Stepper motors are often an extremely important component in a motion control system. In a broad sense, stepper motors are similar to legacy AC induction-type motors in that they have both a stator and a rotor; however, that’s where the similarities end. Stepper motors are a type of DC synchronous motor. Whereas the rotation of an induction motor is largely uncontrollable, the rotation of a stepper motor can be controlled with a remarkable degree of precision. Stepper motors can produce full, instantaneous torque - even from a standstill. This makes them very useful for motion control applications, where accuracy, repeatability, and power are paramount.
Types Of Stepper Motors
There are three main types of stepper motors:
- Permanent Magnet Stepper. PM steppers have rotors that are constructed with permanent magnets, which interact with the electromagnets of the stator to create rotation and torque. PM steppers usually have comparatively low power requirements and can produce more torque per unit of input power.

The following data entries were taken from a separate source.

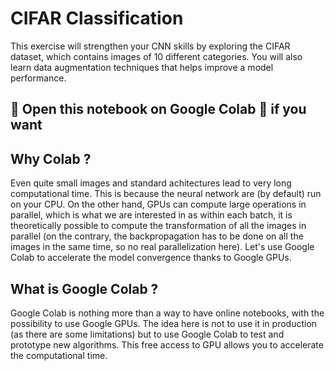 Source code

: # CIFAR Classification
This exercise will strengthen your CNN skills by exploring the CIFAR dataset, which contains images of 10 different categories. You will also learn data augmentation techniques that helps improve a model performance.

## 🚨 Open this notebook on Google Colab 🚨  if you want


## Why Colab ?
Even quite small images and standard achitectures lead to very long computational time. This is because the neural network are (by default) run on your CPU. On the other hand, GPUs can compute large operations in parallel, which is what we are interested in as within each batch, it is theoretically possible to compute the transformation of all the images in parallel (on the contrary, the backpropagation has to be done on all the images in the same time, so no real parallelization here). Let's use Google Colab to accelerate the model convergence thanks to Google GPUs.

## What is Google Colab ?

Google Colab is nothing more than a way to have online notebooks, with the possibility to use Google GPUs. The idea here is not to use it in production (as there are some limitations) but to use Google Colab to test and prototype new algorithms. This free access to GPU allows you to accelerate the computational time. 

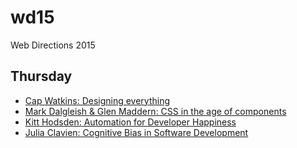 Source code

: # wd15
Web Directions 2015

## Thursday

* [Cap Watkins: Designing everything](thursday/cap_watkins.md)
* [Mark Dalgleish & Glen Maddern: CSS in the age of components](thursday/mark_dalgleish_glen_maddern.md)
* [Kitt Hodsden: Automation for Developer Happiness](thursday/kitt_hodsden.md)
* [Julia Clavien: Cognitive Bias in Software Development](thursday/julia_clavien.md)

- Variable Reluctance Stepper. VR stepper rotors are not built with permanent magnets. Rather, they are constructed with plain iron and resemble a gear, with protrusions or “teeth” around the circumference of the rotor. The teeth lead to VR steppers that have a very high degree of angular resolution; however, this accuracy usually comes at the expense of torque.
- Hybrid Syncronous Stepper. HS stepper rotors use the best features of both PM and VR steppers. The rotor in an HS motor has a permanent magnet core, while the circumference is built from plain iron and has teeth. A hybrid synchronous motor, therefore, has both high angular resolution and high torque.

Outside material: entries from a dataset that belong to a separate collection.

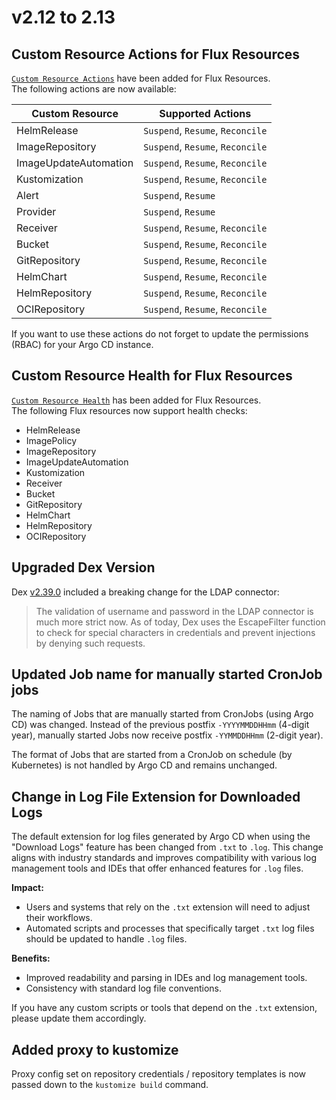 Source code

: # v2.12 to 2.13

## Custom Resource Actions for Flux Resources

[`Custom Resource Actions`](../resource_actions.md#Custom-Resource-Actions) have been added for Flux Resources.  
The following actions are now available:

| Custom Resource       | Supported Actions                |
|-----------------------|----------------------------------|
| HelmRelease           | `Suspend`, `Resume`, `Reconcile` |
| ImageRepository       | `Suspend`, `Resume`, `Reconcile` |
| ImageUpdateAutomation | `Suspend`, `Resume`, `Reconcile` |
| Kustomization         | `Suspend`, `Resume`, `Reconcile` |
| Alert                 | `Suspend`, `Resume`              |
| Provider              | `Suspend`, `Resume`              |
| Receiver              | `Suspend`, `Resume`, `Reconcile` |
| Bucket                | `Suspend`, `Resume`, `Reconcile` |
| GitRepository         | `Suspend`, `Resume`, `Reconcile` |
| HelmChart             | `Suspend`, `Resume`, `Reconcile` |
| HelmRepository        | `Suspend`, `Resume`, `Reconcile` |
| OCIRepository         | `Suspend`, `Resume`, `Reconcile` |

If you want to use these actions do not forget to update the permissions (RBAC) for your Argo CD instance.

## Custom Resource Health for Flux Resources

[`Custom Resource Health`](../health.md#custom-health-checks) has been added for Flux Resources.  
The following Flux resources now support health checks:
- HelmRelease
- ImagePolicy
- ImageRepository
- ImageUpdateAutomation
- Kustomization
- Receiver
- Bucket
- GitRepository
- HelmChart
- HelmRepository
- OCIRepository

## Upgraded Dex Version

Dex [v2.39.0](https://github.com/dexidp/dex/releases/tag/v2.39.0) included a breaking change for the LDAP connector:

> The validation of username and password in the LDAP connector is much more strict now.
> As of today, Dex uses the EscapeFilter function to check for special characters in credentials and prevent injections by denying such requests.

## Updated Job name for manually started CronJob jobs

The naming of Jobs that are manually started from CronJobs (using Argo CD) was changed. Instead of the previous postfix `-YYYYMMDDHHmm` (4-digit year), manually started Jobs now receive postfix `-YYMMDDHHmm` (2-digit year).

The format of Jobs that are started from a CronJob on schedule (by Kubernetes) is not handled by Argo CD and remains unchanged.

## Change in Log File Extension for Downloaded Logs

The default extension for log files generated by Argo CD when using the "Download Logs" feature has been changed from `.txt` to `.log`. This change aligns with industry standards and improves compatibility with various log management tools and IDEs that offer enhanced features for `.log` files.

**Impact:**
- Users and systems that rely on the `.txt` extension will need to adjust their workflows.
- Automated scripts and processes that specifically target `.txt` log files should be updated to handle `.log` files.

**Benefits:**
- Improved readability and parsing in IDEs and log management tools.
- Consistency with standard log file conventions.

If you have any custom scripts or tools that depend on the `.txt` extension, please update them accordingly.
## Added proxy to kustomize

Proxy config set on repository credentials / repository templates is now passed down to the `kustomize build` command.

Stepper motors have three main operating modes. Using a rotor with 200 teeth as a basic example, the operating modes are:
- Full Step Mode. For each 360° rotation of the motor shaft, the rotor proceeds through 200 distinct steps, each exactly 1.8°. During full step operation, two of the phases on the stator are always energized. This provides maximum torque, but angular resolution is limited by the number of teeth on the rotor.
- Half Step Mode. For each 360° rotation of the motor shaft, the rotor proceeds through 400 distinct steps, each exactly 0.9°. During half step operation, there is an alternation between having one or two phases on the stator energized. This provides twice the level of angular resolution for increased positioning accuracy but comes at the expense of torque.
- Micro Step Mode. For each 360° rotation of the motor shaft, the rotor proceeds through 51,200 distinct steps, each exactly 0.007°. During micro-step operation, phases on the stator can be either energized, de-energized or partially energized. This mode is used in applications where highly accurate positioning is needed, although torque rating can be reduced by as much as 30%.
When choosing a stepper motor for your application, it is important to analyze the motor’s torque-speed curve. This data, which should be available from the manufacturer, is a graphical representation of the motor’s torque at a given speed. The torque-speed curve of a motor must closely match the requirements of the application, otherwise, the performance of the system will not be as expected.